Work instructions:
Each line below must be set down exactly; omit any image you find.

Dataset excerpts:
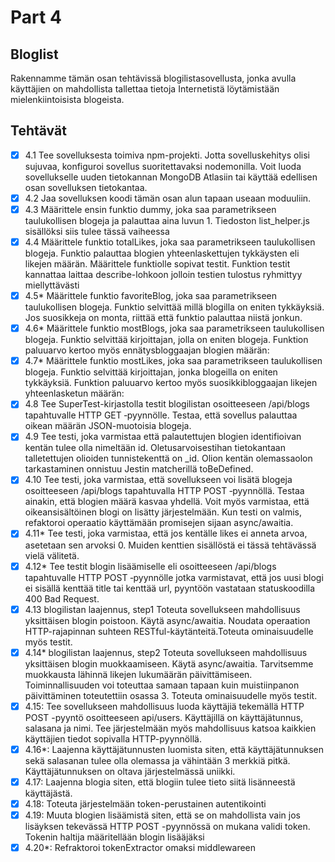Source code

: # Part 4

## Bloglist

Rakennamme tämän osan tehtävissä blogilistasovellusta, jonka avulla käyttäjien on mahdollista tallettaa tietoja Internetistä löytämistään mielenkiintoisista blogeista.

## Tehtävät

- [x] 4.1 Tee sovelluksesta toimiva npm-projekti. Jotta sovelluskehitys olisi sujuvaa, konfiguroi sovellus suoritettavaksi nodemonilla. Voit luoda sovellukselle uuden tietokannan MongoDB Atlasiin tai käyttää edellisen osan sovelluksen tietokantaa.
- [x] 4.2 Jaa sovelluksen koodi tämän osan alun tapaan useaan moduuliin.
- [x] 4.3 Määrittele ensin funktio dummy, joka saa parametrikseen taulukollisen blogeja ja palauttaa aina luvun 1. Tiedoston list_helper.js sisällöksi siis tulee tässä vaiheessa
- [x] 4.4 Määrittele funktio totalLikes, joka saa parametrikseen taulukollisen blogeja. Funktio palauttaa blogien yhteenlaskettujen tykkäysten eli likejen määrän. Määrittele funktiolle sopivat testit. Funktion testit kannattaa laittaa describe-lohkoon jolloin testien tulostus ryhmittyy miellyttävästi
- [x] 4.5* Määrittele funktio favoriteBlog, joka saa parametrikseen taulukollisen blogeja. Funktio selvittää millä blogilla on eniten tykkäyksiä. Jos suosikkeja on monta, riittää että funktio palauttaa niistä jonkun.
- [x] 4.6* Määrittele funktio mostBlogs, joka saa parametrikseen taulukollisen blogeja. Funktio selvittää kirjoittajan, jolla on eniten blogeja. Funktion paluuarvo kertoo myös ennätysbloggaajan blogien määrän:
- [x] 4.7* Määrittele funktio mostLikes, joka saa parametrikseen taulukollisen blogeja. Funktio selvittää kirjoittajan, jonka blogeilla on eniten tykkäyksiä. Funktion paluuarvo kertoo myös suosikkibloggaajan likejen yhteenlasketun määrän:
- [x] 4.8 Tee SuperTest-kirjastolla testit blogilistan osoitteeseen /api/blogs tapahtuvalle HTTP GET ‑pyynnölle. Testaa, että sovellus palauttaa oikean määrän JSON-muotoisia blogeja.
- [x] 4.9 Tee testi, joka varmistaa että palautettujen blogien identifioivan kentän tulee olla nimeltään id. Oletusarvoisestihan tietokantaan talletettujen olioiden tunnistekenttä on _id. Olion kentän olemassaolon tarkastaminen onnistuu Jestin matcherillä toBeDefined.
- [x] 4.10 Tee testi, joka varmistaa, että sovellukseen voi lisätä blogeja osoitteeseen /api/blogs tapahtuvalla HTTP POST ‑pyynnöllä. Testaa ainakin, että blogien määrä kasvaa yhdellä. Voit myös varmistaa, että oikeansisältöinen blogi on lisätty järjestelmään. Kun testi on valmis, refaktoroi operaatio käyttämään promisejen sijaan async/awaitia.
- [x] 4.11* Tee testi, joka varmistaa, että jos kentälle likes ei anneta arvoa, asetetaan sen arvoksi 0. Muiden kenttien sisällöstä ei tässä tehtävässä vielä välitetä.
- [x] 4.12* Tee testit blogin lisäämiselle eli osoitteeseen /api/blogs tapahtuvalle HTTP POST ‑pyynnölle jotka varmistavat, että jos uusi blogi ei sisällä kenttää title tai kenttää url, pyyntöön vastataan statuskoodilla 400 Bad Request.
- [x] 4.13 blogilistan laajennus, step1
Toteuta sovellukseen mahdollisuus yksittäisen blogin poistoon.
Käytä async/awaitia. Noudata operaation HTTP-rajapinnan suhteen RESTful-käytänteitä.Toteuta ominaisuudelle myös testit.
- [x] 4.14* blogilistan laajennus, step2
Toteuta sovellukseen mahdollisuus yksittäisen blogin muokkaamiseen. Käytä async/awaitia.
Tarvitsemme muokkausta lähinnä likejen lukumäärän päivittämiseen. Toiminnallisuuden voi toteuttaa samaan tapaan kuin muistiinpanon päivittäminen toteutettiin osassa 3. Toteuta ominaisuudelle myös testit.
- [x] 4.15: Tee sovellukseen mahdollisuus luoda käyttäjiä tekemällä HTTP POST -pyyntö osoitteeseen api/users. Käyttäjillä on käyttäjätunnus, salasana ja nimi. Tee järjestelmään myös mahdollisuus katsoa kaikkien käyttäjien tiedot sopivalla HTTP-pyynnöllä.
- [x] 4.16*: Laajenna käyttäjätunnusten luomista siten, että käyttäjätunnuksen sekä salasanan tulee olla olemassa ja vähintään 3 merkkiä pitkä. Käyttäjätunnuksen on oltava järjestelmässä uniikki.
- [x] 4.17: Laajenna blogia siten, että blogiin tulee tieto siitä lisänneestä käyttäjästä.
- [x] 4.18: Toteuta järjestelmään token-perustainen autentikointi
- [x] 4.19: Muuta blogien lisäämistä siten, että se on mahdollista vain jos lisäyksen tekevässä HTTP POST -pyynnössä on mukana validi token. Tokenin haltija määritellään blogin lisääjäksi
- [x] 4.20*: Refraktoroi tokenExtractor omaksi middlewareen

Expected answer:
Source code

: # Part 4

## Bloglist

Rakennamme tämän osan tehtävissä blogilistasovellusta, jonka avulla käyttäjien on mahdollista tallettaa tietoja Internetistä löytämistään mielenkiintoisista blogeista.

## Tehtävät

- [x] 4.1 Tee sovelluksesta toimiva npm-projekti. Jotta sovelluskehitys olisi sujuvaa, konfiguroi sovellus suoritettavaksi nodemonilla. Voit luoda sovellukselle uuden tietokannan MongoDB Atlasiin tai käyttää edellisen osan sovelluksen tietokantaa.
- [x] 4.2 Jaa sovelluksen koodi tämän osan alun tapaan useaan moduuliin.
- [x] 4.3 Määrittele ensin funktio dummy, joka saa parametrikseen taulukollisen blogeja ja palauttaa aina luvun 1. Tiedoston list_helper.js sisällöksi siis tulee tässä vaiheessa
- [x] 4.4 Määrittele funktio totalLikes, joka saa parametrikseen taulukollisen blogeja. Funktio palauttaa blogien yhteenlaskettujen tykkäysten eli likejen määrän. Määrittele funktiolle sopivat testit. Funktion testit kannattaa laittaa describe-lohkoon jolloin testien tulostus ryhmittyy miellyttävästi
- [x] 4.5* Määrittele funktio favoriteBlog, joka saa parametrikseen taulukollisen blogeja. Funktio selvittää millä blogilla on eniten tykkäyksiä. Jos suosikkeja on monta, riittää että funktio palauttaa niistä jonkun.
- [x] 4.6* Määrittele funktio mostBlogs, joka saa parametrikseen taulukollisen blogeja. Funktio selvittää kirjoittajan, jolla on eniten blogeja. Funktion paluuarvo kertoo myös ennätysbloggaajan blogien määrän:
- [x] 4.7* Määrittele funktio mostLikes, joka saa parametrikseen taulukollisen blogeja. Funktio selvittää kirjoittajan, jonka blogeilla on eniten tykkäyksiä. Funktion paluuarvo kertoo myös suosikkibloggaajan likejen yhteenlasketun määrän:
- [x] 4.8 Tee SuperTest-kirjastolla testit blogilistan osoitteeseen /api/blogs tapahtuvalle HTTP GET ‑pyynnölle. Testaa, että sovellus palauttaa oikean määrän JSON-muotoisia blogeja.
- [x] 4.9 Tee testi, joka varmistaa että palautettujen blogien identifioivan kentän tulee olla nimeltään id. Oletusarvoisestihan tietokantaan talletettujen olioiden tunnistekenttä on _id. Olion kentän olemassaolon tarkastaminen onnistuu Jestin matcherillä toBeDefined.
- [x] 4.10 Tee testi, joka varmistaa, että sovellukseen voi lisätä blogeja osoitteeseen /api/blogs tapahtuvalla HTTP POST ‑pyynnöllä. Testaa ainakin, että blogien määrä kasvaa yhdellä. Voit myös varmistaa, että oikeansisältöinen blogi on lisätty järjestelmään. Kun testi on valmis, refaktoroi operaatio käyttämään promisejen sijaan async/awaitia.
- [x] 4.11* Tee testi, joka varmistaa, että jos kentälle likes ei anneta arvoa, asetetaan sen arvoksi 0. Muiden kenttien sisällöstä ei tässä tehtävässä vielä välitetä.
- [x] 4.12* Tee testit blogin lisäämiselle eli osoitteeseen /api/blogs tapahtuvalle HTTP POST ‑pyynnölle jotka varmistavat, että jos uusi blogi ei sisällä kenttää title tai kenttää url, pyyntöön vastataan statuskoodilla 400 Bad Request.
- [x] 4.13 blogilistan laajennus, step1
Toteuta sovellukseen mahdollisuus yksittäisen blogin poistoon.
Käytä async/awaitia. Noudata operaation HTTP-rajapinnan suhteen RESTful-käytänteitä.Toteuta ominaisuudelle myös testit.
- [x] 4.14* blogilistan laajennus, step2
Toteuta sovellukseen mahdollisuus yksittäisen blogin muokkaamiseen. Käytä async/awaitia.
Tarvitsemme muokkausta lähinnä likejen lukumäärän päivittämiseen. Toiminnallisuuden voi toteuttaa samaan tapaan kuin muistiinpanon päivittäminen toteutettiin osassa 3. Toteuta ominaisuudelle myös testit.
- [x] 4.15: Tee sovellukseen mahdollisuus luoda käyttäjiä tekemällä HTTP POST -pyyntö osoitteeseen api/users. Käyttäjillä on käyttäjätunnus, salasana ja nimi. Tee järjestelmään myös mahdollisuus katsoa kaikkien käyttäjien tiedot sopivalla HTTP-pyynnöllä.
- [x] 4.16*: Laajenna käyttäjätunnusten luomista siten, että käyttäjätunnuksen sekä salasanan tulee olla olemassa ja vähintään 3 merkkiä pitkä. Käyttäjätunnuksen on oltava järjestelmässä uniikki.
- [x] 4.17: Laajenna blogia siten, että blogiin tulee tieto siitä lisänneestä käyttäjästä.
- [x] 4.18: Toteuta järjestelmään token-perustainen autentikointi
- [x] 4.19: Muuta blogien lisäämistä siten, että se on mahdollista vain jos lisäyksen tekevässä HTTP POST -pyynnössä on mukana validi token. Tokenin haltija määritellään blogin lisääjäksi
- [x] 4.20*: Refraktoroi tokenExtractor omaksi middlewareen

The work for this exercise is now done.